#### [What this task involves]
All that should be output is the block of lines below from the line with "We will try" to the line with "were introduced is", both included, exactly as written.

#### [Material provided]
"""
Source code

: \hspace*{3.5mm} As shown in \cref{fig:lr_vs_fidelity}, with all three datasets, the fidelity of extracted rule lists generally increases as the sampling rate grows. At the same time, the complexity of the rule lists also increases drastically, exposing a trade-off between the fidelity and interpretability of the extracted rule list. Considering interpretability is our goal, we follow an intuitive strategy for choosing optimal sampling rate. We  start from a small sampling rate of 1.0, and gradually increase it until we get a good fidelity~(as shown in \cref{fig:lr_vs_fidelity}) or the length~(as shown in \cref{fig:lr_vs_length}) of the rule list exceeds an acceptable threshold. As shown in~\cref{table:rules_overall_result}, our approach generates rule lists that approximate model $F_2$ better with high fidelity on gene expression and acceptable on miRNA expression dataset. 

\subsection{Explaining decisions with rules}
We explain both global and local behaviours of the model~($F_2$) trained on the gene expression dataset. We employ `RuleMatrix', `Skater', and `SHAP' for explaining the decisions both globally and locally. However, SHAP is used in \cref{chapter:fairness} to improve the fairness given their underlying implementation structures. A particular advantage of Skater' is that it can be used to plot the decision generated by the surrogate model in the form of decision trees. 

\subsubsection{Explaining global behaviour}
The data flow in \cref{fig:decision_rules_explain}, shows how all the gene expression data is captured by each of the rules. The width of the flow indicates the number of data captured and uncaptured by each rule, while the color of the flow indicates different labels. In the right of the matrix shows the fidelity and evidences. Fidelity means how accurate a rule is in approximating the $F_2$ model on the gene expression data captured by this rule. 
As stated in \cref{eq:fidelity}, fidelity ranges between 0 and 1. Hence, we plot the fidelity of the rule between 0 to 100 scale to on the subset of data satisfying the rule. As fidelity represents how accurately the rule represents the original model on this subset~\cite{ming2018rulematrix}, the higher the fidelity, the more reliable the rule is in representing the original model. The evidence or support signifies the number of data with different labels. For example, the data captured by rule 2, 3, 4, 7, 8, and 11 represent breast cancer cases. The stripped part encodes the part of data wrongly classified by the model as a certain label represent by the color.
"""
"""
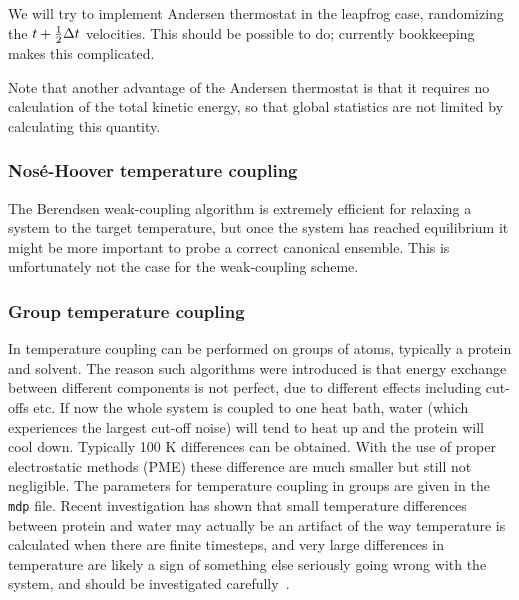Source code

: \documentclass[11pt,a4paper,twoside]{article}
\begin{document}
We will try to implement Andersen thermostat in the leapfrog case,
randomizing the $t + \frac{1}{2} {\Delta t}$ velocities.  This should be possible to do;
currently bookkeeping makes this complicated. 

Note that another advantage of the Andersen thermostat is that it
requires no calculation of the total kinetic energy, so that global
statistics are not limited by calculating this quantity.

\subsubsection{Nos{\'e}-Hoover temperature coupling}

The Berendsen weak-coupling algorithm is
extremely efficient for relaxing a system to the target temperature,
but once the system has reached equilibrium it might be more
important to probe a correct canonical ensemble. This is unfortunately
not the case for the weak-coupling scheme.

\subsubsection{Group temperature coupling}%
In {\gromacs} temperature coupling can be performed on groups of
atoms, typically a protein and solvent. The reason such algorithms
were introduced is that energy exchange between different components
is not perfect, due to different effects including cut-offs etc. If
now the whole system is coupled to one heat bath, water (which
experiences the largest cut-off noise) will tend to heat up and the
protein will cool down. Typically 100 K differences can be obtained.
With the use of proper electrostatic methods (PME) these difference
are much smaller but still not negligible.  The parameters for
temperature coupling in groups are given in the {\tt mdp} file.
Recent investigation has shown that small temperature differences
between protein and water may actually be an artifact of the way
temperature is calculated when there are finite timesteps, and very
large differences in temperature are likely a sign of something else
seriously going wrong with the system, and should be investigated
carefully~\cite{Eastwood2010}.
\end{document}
"""
"""
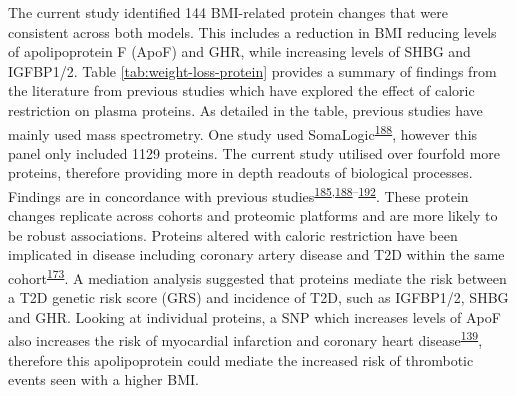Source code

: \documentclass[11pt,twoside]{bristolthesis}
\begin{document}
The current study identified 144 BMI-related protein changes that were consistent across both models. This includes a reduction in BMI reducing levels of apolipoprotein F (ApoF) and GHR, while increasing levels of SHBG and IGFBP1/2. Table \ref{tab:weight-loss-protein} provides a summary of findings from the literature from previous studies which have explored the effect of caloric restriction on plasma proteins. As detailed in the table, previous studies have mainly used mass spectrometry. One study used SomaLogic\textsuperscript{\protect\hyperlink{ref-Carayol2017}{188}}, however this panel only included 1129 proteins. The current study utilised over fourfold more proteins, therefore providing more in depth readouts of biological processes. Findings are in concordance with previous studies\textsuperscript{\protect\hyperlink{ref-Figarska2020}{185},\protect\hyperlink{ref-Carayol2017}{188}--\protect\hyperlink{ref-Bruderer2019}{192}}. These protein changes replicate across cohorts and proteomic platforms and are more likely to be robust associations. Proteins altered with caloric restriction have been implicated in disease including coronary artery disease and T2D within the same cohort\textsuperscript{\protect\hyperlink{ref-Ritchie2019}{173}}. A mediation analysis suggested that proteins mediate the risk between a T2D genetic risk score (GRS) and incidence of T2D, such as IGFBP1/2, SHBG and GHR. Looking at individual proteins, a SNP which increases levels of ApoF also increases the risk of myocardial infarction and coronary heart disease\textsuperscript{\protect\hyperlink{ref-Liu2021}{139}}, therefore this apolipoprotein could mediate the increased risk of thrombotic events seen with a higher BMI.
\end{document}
"""
#### [Your solution]
We will try to implement Andersen thermostat in the leapfrog case,
randomizing the $t + \frac{1}{2} {\Delta t}$ velocities.  This should be possible to do;
currently bookkeeping makes this complicated. 

Note that another advantage of the Andersen thermostat is that it
requires no calculation of the total kinetic energy, so that global
statistics are not limited by calculating this quantity.

\subsubsection{Nos{\'e}-Hoover temperature coupling}

The Berendsen weak-coupling algorithm is
extremely efficient for relaxing a system to the target temperature,
but once the system has reached equilibrium it might be more
important to probe a correct canonical ensemble. This is unfortunately
not the case for the weak-coupling scheme.

\subsubsection{Group temperature coupling}%
In {\gromacs} temperature coupling can be performed on groups of
atoms, typically a protein and solvent. The reason such algorithms
were introduced is that energy exchange between different components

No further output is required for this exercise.